*Instructions for the task*: Start at the line below containing "and their harmonic" and stop at the line containing "run 1. This". Repeat every line of that stretch exactly, and nothing outside it.

Stored data entries
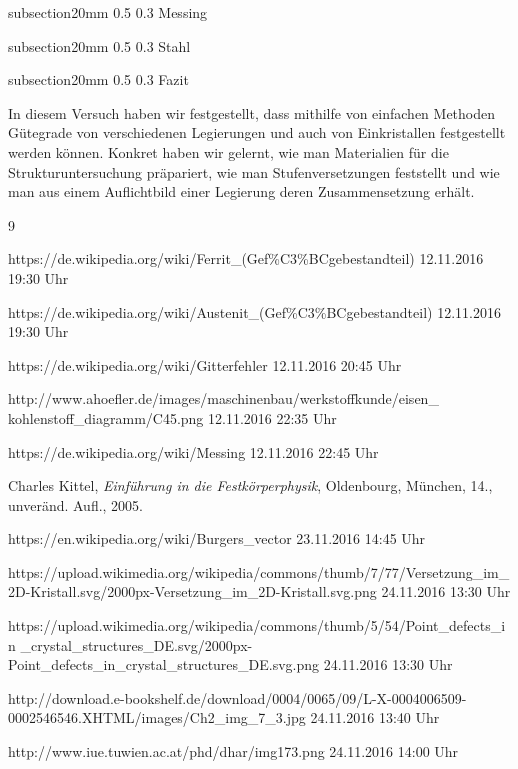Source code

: \documentclass[german, %
parskip=full, %
bibliography=totoc, %
]{scrartcl}
\makeatletter
\renewcommand\subsection{\@startsection 
   {subsection}{2}{0mm}%
   {0.5\baselineskip}%
   {0.3\baselineskip}%
   {\bfseries\sffamily\large}%
   }
\makeatother
\begin{document}
\subsection{Messing}

\subsection{Stahl}

\subsection{Fazit}

In diesem Versuch haben wir festgestellt, dass mithilfe von einfachen Methoden Gütegrade von verschiedenen Legierungen und auch von Einkristallen festgestellt werden können. Konkret haben wir gelernt, wie man Materialien für die Strukturuntersuchung präpariert, wie man Stufenversetzungen feststellt und wie man aus einem Auflichtbild einer Legierung deren Zusammensetzung erhält. 


\begin{thebibliography}{9}

  https://de.wikipedia.org/wiki/Ferrit\_(Gef\%C3\%BCgebestandteil)
	12.11.2016
	19:30 Uhr
	
  https://de.wikipedia.org/wiki/Austenit\_(Gef\%C3\%BCgebestandteil)
	12.11.2016
	19:30 Uhr
	
  https://de.wikipedia.org/wiki/Gitterfehler
	12.11.2016
	20:45 Uhr	
	
  http://www.ahoefler.de/images/maschinenbau/werkstoffkunde/eisen\_
	kohlenstoff\_diagramm/C45.png
	12.11.2016
	22:35 Uhr	
	
  https://de.wikipedia.org/wiki/Messing
	12.11.2016
	22:45 Uhr	
	
  Charles Kittel,
  \emph{Einführung in die Festkörperphysik},
  Oldenbourg, München,
  14., unveränd. Aufl.,
  2005.
  
  https://en.wikipedia.org/wiki/Burgers\_vector
	23.11.2016
	14:45 Uhr
	
  https://upload.wikimedia.org/wikipedia/commons/thumb/7/77/Versetzung\_im\_2D-Kristall.svg/2000px-Versetzung\_im\_2D-Kristall.svg.png
	24.11.2016
	13:30 Uhr
	
  https://upload.wikimedia.org/wikipedia/commons/thumb/5/54/Point\_defects\_in
	\_crystal\_structures\_DE.svg/2000px-Point\_defects\_in\_crystal\_structures\_DE.svg.png
	24.11.2016
	13:30 Uhr	
	
  http://download.e-bookshelf.de/download/0004/0065/09/L-X-0004006509-0002546546.XHTML/images/Ch2\_img\_7\_3.jpg
	24.11.2016
	13:40 Uhr
	
  http://www.iue.tuwien.ac.at/phd/dhar/img173.png
	24.11.2016
	14:00 Uhr

\end{thebibliography}
\end{document}
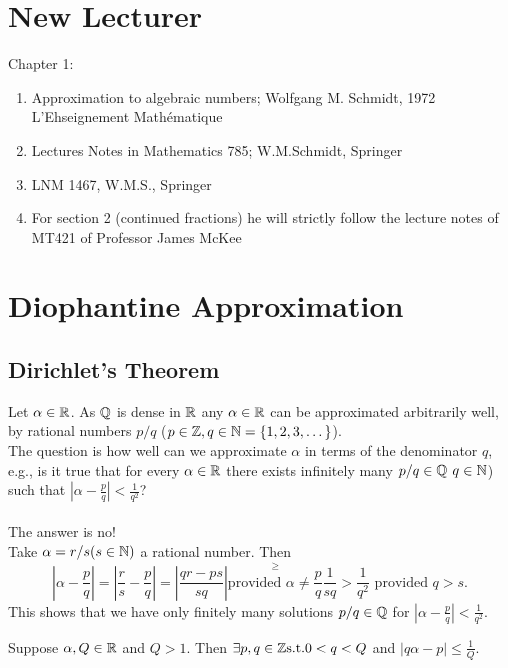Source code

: \documentclass[NumTh.tex]{subfiles}
\begin{document}
\section*{New Lecturer}
Chapter 1:
\begin{enumerate}
  \item Approximation to algebraic numbers; Wolfgang M. Schmidt, 1972 L'Ehseignement Mathématique
  \item Lectures Notes in Mathematics 785; W.M.Schmidt, Springer
  \item LNM 1467, W.M.S., Springer
  \item For section 2 (continued fractions) he will strictly follow the lecture notes of MT421 of Professor James McKee
\end{enumerate}

\section{Diophantine Approximation}

\subsection{Dirichlet's Theorem}

Let $\alpha \in \mathbb{R}$. As $\mathbb{Q}$ is dense in $\mathbb{R}$ any $\alpha \in \mathbb{R}$ can be approximated arbitrarily well, by rational numbers $p/q$ ($p \in \mathbb{Z}, q \in \mathbb{N} = \{1,2,3,\dots\}$).\\
The question is how well can we approximate $\alpha$ in terms of the denominator $q$, e.g., is it true that for every $\alpha \in \mathbb{R}$ there exists infinitely many $p/q \in \mathbb{Q}$ $q\in \mathbb{N}$) such that $| \alpha - \frac{p}{q} | < \frac{1}{q^2}$?\\
\\
The answer is no!\\
Take $\alpha = r/s (s \in \mathbb{N})$ a rational number. Then 
\[ | \alpha - \frac{p}{q} | = |\frac{r}{s} - \frac{p}{q} | = | \frac{qr -ps}{sq} | \overset{\geq}{\text{provided } \alpha \neq \frac{p}{q}} \frac{1}{sq}  > \frac{1}{q^2} \text{ provided } q > s.\]
This shows that we have only finitely many solutions $p/q \in \mathbb{Q}$ for $| \alpha -\frac{p}{q} | < \frac{1}{q^2}$.

\begin{theorem}\label{1_1_1}
  Suppose $\alpha,Q \in \mathbb{R}$ and $Q > 1$. Then $\exists p,q \in \mathbb{Z} \text{s.t.} 0< q<Q$ and $| q\alpha - p | \leq \frac{1}{Q}$.
\end{theorem}
\end{document}
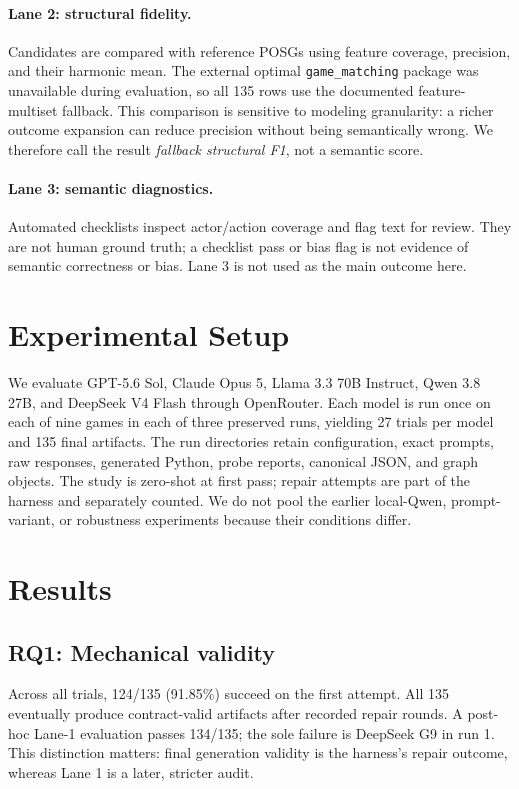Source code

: \documentclass{article}
\begin{document}
\paragraph{Lane 2: structural fidelity.}
Candidates are compared with reference POSGs using feature coverage, precision,
and their harmonic mean. The external optimal \texttt{game\_matching} package
was unavailable during evaluation, so all 135 rows use the documented
feature-multiset fallback. This comparison is sensitive to modeling granularity:
a richer outcome expansion can reduce precision without being semantically
wrong. We therefore call the result \emph{fallback structural F1}, not a
semantic score.

\paragraph{Lane 3: semantic diagnostics.}
Automated checklists inspect actor/action coverage and flag text for review.
They are not human ground truth; a checklist pass or bias flag is not evidence
of semantic correctness or bias. Lane 3 is not used as the main outcome here.

\section{Experimental Setup}
We evaluate GPT-5.6 Sol, Claude Opus 5, Llama 3.3 70B Instruct, Qwen 3.8 27B,
and DeepSeek V4 Flash through OpenRouter. Each model is run once on each of nine
games in each of three preserved runs, yielding 27 trials per model and 135
final artifacts. The run directories retain configuration, exact prompts, raw
responses, generated Python, probe reports, canonical JSON, and graph objects.
The study is zero-shot at first pass; repair attempts are part of the harness
and separately counted. We do not pool the earlier local-Qwen, prompt-variant,
or robustness experiments because their conditions differ.

\section{Results}
\subsection{RQ1: Mechanical validity}
Across all trials, 124/135 (91.85\%) succeed on the first attempt. All 135
eventually produce contract-valid artifacts after recorded repair rounds. A
post-hoc Lane-1 evaluation passes 134/135; the sole failure is DeepSeek G9 in
run 1. This distinction matters: final generation validity is the harness's
repair outcome, whereas Lane 1 is a later, stricter audit.
\end{document}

*Answer to this task*:
and their harmonic mean. The external optimal \texttt{game\_matching} package
was unavailable during evaluation, so all 135 rows use the documented
feature-multiset fallback. This comparison is sensitive to modeling granularity:
a richer outcome expansion can reduce precision without being semantically
wrong. We therefore call the result \emph{fallback structural F1}, not a
semantic score.

\paragraph{Lane 3: semantic diagnostics.}
Automated checklists inspect actor/action coverage and flag text for review.
They are not human ground truth; a checklist pass or bias flag is not evidence
of semantic correctness or bias. Lane 3 is not used as the main outcome here.

\section{Experimental Setup}
We evaluate GPT-5.6 Sol, Claude Opus 5, Llama 3.3 70B Instruct, Qwen 3.8 27B,
and DeepSeek V4 Flash through OpenRouter. Each model is run once on each of nine
games in each of three preserved runs, yielding 27 trials per model and 135
final artifacts. The run directories retain configuration, exact prompts, raw
responses, generated Python, probe reports, canonical JSON, and graph objects.
The study is zero-shot at first pass; repair attempts are part of the harness
and separately counted. We do not pool the earlier local-Qwen, prompt-variant,
or robustness experiments because their conditions differ.

\section{Results}
\subsection{RQ1: Mechanical validity}
Across all trials, 124/135 (91.85\%) succeed on the first attempt. All 135
eventually produce contract-valid artifacts after recorded repair rounds. A
post-hoc Lane-1 evaluation passes 134/135; the sole failure is DeepSeek G9 in
run 1. This distinction matters: final generation validity is the harness's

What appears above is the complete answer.